Although Brexit deadlines are looming, exclusive research by Hanover Communications has found that 46 percent* of people fear the long-term impact of AI over that of the UK’s exit from the EU. Contributor Charles Lewington, CEO – Hanover Communications.
AI is now part of everyday life. There is no other type of technology in recent history that has developed so quickly, and businesses are adopting it to help them innovate, improve efficiencies and cut costs. However, 50 percent* of people surveyed feel that AI will change the nature of their jobs, yet 59 percent** of these say that their employers haven’t discussed with them how this may happen.
Public perception of AI has yet to catch up to the benefits it brings. 15 percent* of people are worried it could “wipe out the human race”, suggesting that the name ‘artificial intelligence’ has science fiction connotations that could hinder the understanding of its benefits. Such is the extent of consumer concern about AI – from personal privacy to job losses – that companies need to have a strategy to communicate their intentions from the start.
AI has the potential to transform our lives for the better in an exponential way, so businesses adopting this technology need to grasp the communications challenges urgently. As well as company-by-company change management, all advocates of AI need to understand that misperceptions could strangle the next phase of the technology revolution at birth. Otherwise, businesses may find themselves suffering from a ‘reputation gap’, which is the difference between what they do and how these actions are viewed.”

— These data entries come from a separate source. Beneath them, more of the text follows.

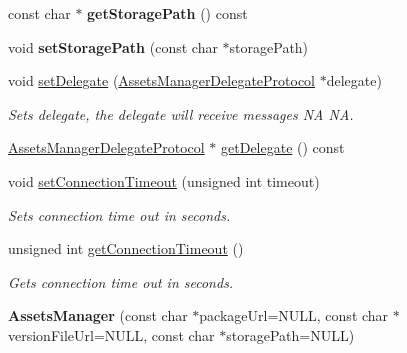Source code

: \begin{DoxyCompactItemize}
\item 
\mbox{\label{classAssetsManager_ac95ca34f1e5de01687fc06ccb17b2948}} 
const char $\ast$ {\bfseries get\+Storage\+Path} () const
\item 
\mbox{\label{classAssetsManager_ab4f07674f77335d2011b6d20cf2f10cf}} 
void {\bfseries set\+Storage\+Path} (const char $\ast$storage\+Path)
\item 
\mbox{\label{classAssetsManager_a3a146a72ce6e481f8833cce8e007b881}} 
void \hyperlink{classAssetsManager_a3a146a72ce6e481f8833cce8e007b881}{set\+Delegate} (\hyperlink{classAssetsManagerDelegateProtocol}{Assets\+Manager\+Delegate\+Protocol} $\ast$delegate)
\begin{DoxyCompactList}\small\item\em Sets delegate, the delegate will receive messages  NA  NA. \end{DoxyCompactList}\item 
\hyperlink{classAssetsManagerDelegateProtocol}{Assets\+Manager\+Delegate\+Protocol} $\ast$ \hyperlink{classAssetsManager_a297c23ec228e1885904f9ab9864a4d65}{get\+Delegate} () const
\item 
\mbox{\label{classAssetsManager_a577f7023974b3ff2ba8331311354688b}} 
void \hyperlink{classAssetsManager_a577f7023974b3ff2ba8331311354688b}{set\+Connection\+Timeout} (unsigned int timeout)
\begin{DoxyCompactList}\small\item\em Sets connection time out in seconds. \end{DoxyCompactList}\item 
\mbox{\label{classAssetsManager_a7507fe3047a85bd861c02b95f54c1dd2}} 
unsigned int \hyperlink{classAssetsManager_a7507fe3047a85bd861c02b95f54c1dd2}{get\+Connection\+Timeout} ()
\begin{DoxyCompactList}\small\item\em Gets connection time out in seconds. \end{DoxyCompactList}\item 
\mbox{\label{classAssetsManager_a9104b270065e041b92c404bca70f80d9}} 
{\bfseries Assets\+Manager} (const char $\ast$package\+Url=N\+U\+LL, const char $\ast$version\+File\+Url=N\+U\+LL, const char $\ast$storage\+Path=N\+U\+LL)

\end{DoxyCompactItemize}
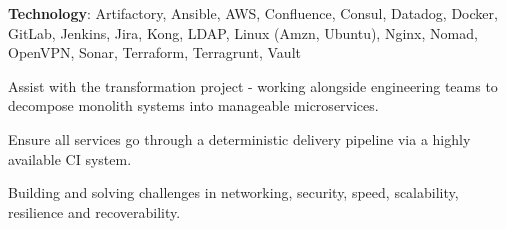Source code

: \documentclass[]{cv}
\begin{document}
\begin{minipage}[t]{0.70\textwidth}
\begin{tightemize}
\end{tightemize}
\sectionsep
\sectionsep
{}
\sectionsep
\textbf{Technology}: Artifactory, Ansible, AWS, Confluence, Consul, Datadog, Docker, GitLab, Jenkins, Jira, Kong, LDAP, Linux (Amzn, Ubuntu), Nginx, Nomad, OpenVPN, Sonar, Terraform, Terragrunt, Vault
\sectionsep
\begin{tightemize}
\item Assist with the transformation project - working alongside engineering teams to decompose monolith systems into manageable microservices.
\item Ensure all services go through a deterministic delivery pipeline via a highly available CI system.
\item Building and solving challenges in networking, security, speed, scalability, resilience and recoverability.
\end{tightemize}
\sectionsep

\end{minipage}
\hfill
\end{document}
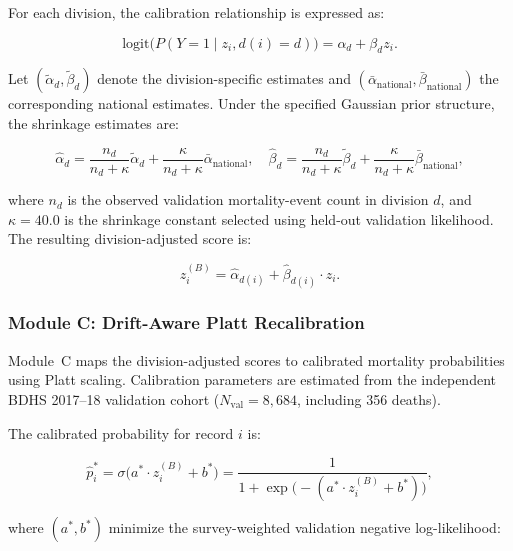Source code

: \documentclass[a4paper,fleqn]{cas-sc}
\begin{document}
For each division, the calibration relationship is expressed as:

\begin{equation}
  \text{logit}\big(P(Y = 1 \mid z_i, d(i) = d)\big) = \alpha_d + \beta_d z_i.
  \label{eq:div_cal_model}
\end{equation}

Let $(\tilde{\alpha}_d,\tilde{\beta}_d)$ denote the division-specific estimates and $(\bar{\alpha}_{\text{national}},\bar{\beta}_{\text{national}})$ the corresponding national estimates. Under the specified Gaussian prior structure, the shrinkage estimates are:

\begin{equation}
  \hat{\alpha}_d = \frac{n_d}{n_d + \kappa} \tilde{\alpha}_d + \frac{\kappa}{n_d + \kappa} \bar{\alpha}_{\text{national}}, \quad
  \hat{\beta}_d = \frac{n_d}{n_d + \kappa} \tilde{\beta}_d + \frac{\kappa}{n_d + \kappa} \bar{\beta}_{\text{national}},
  \label{eq:eb_module_b}
\end{equation}

where $n_d$ is the observed validation mortality-event count in division $d$, and $\kappa=40.0$ is the shrinkage constant selected using held-out validation likelihood. The resulting division-adjusted score is:

\begin{equation}
  z_i^{(B)} = \hat{\alpha}_{d(i)} + \hat{\beta}_{d(i)} \cdot z_i.
  \label{eq:shrunk_logit}
\end{equation}

\subsubsection{Module C: Drift-Aware Platt Recalibration}
\label{sec:form_module_c}

Module~C maps the division-adjusted scores to calibrated mortality probabilities using Platt scaling. Calibration parameters are estimated from the independent BDHS 2017--18 validation cohort ($N_{\text{val}}=8{,}684$, including 356 deaths).

The calibrated probability for record $i$ is:

\begin{equation}
  \hat{p}_i^* = \sigma\big( a^* \cdot z_i^{(B)} + b^* \big) = \frac{1}{1 + \exp\Big( -(a^* \cdot z_i^{(B)} + b^*) \Big)},
  \label{eq:module_c_platt}
\end{equation}

where $(a^*,b^*)$ minimize the survey-weighted validation negative log-likelihood:
\end{document}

In order to protect brand reputation, companies need to include a communications strategy from the start. This includes communicating their AI vision internally as well as externally. Discussions on AI regulation is underway, and businesses need to engage with regulators and policymakers so that they can clearly demonstrate that their purpose has a wider, societal benefit.
*From a Qriously survey commissioned by Hanover Communications, carried out online from 8-22 Nov 2018. Total sample size was 3170, of adults aged 18+ in the UK, Germany, Spain, Italy, France and Ireland. Figures have been weighted.
** From a Qriously survey commissioned by Hanover Communications, carried out online from 8-22 Nov 2018. Total sample size was 2498, of employed adults aged 18+ in the UK, Germany, Spain, Italy, France and Ireland. Figures have been weighted.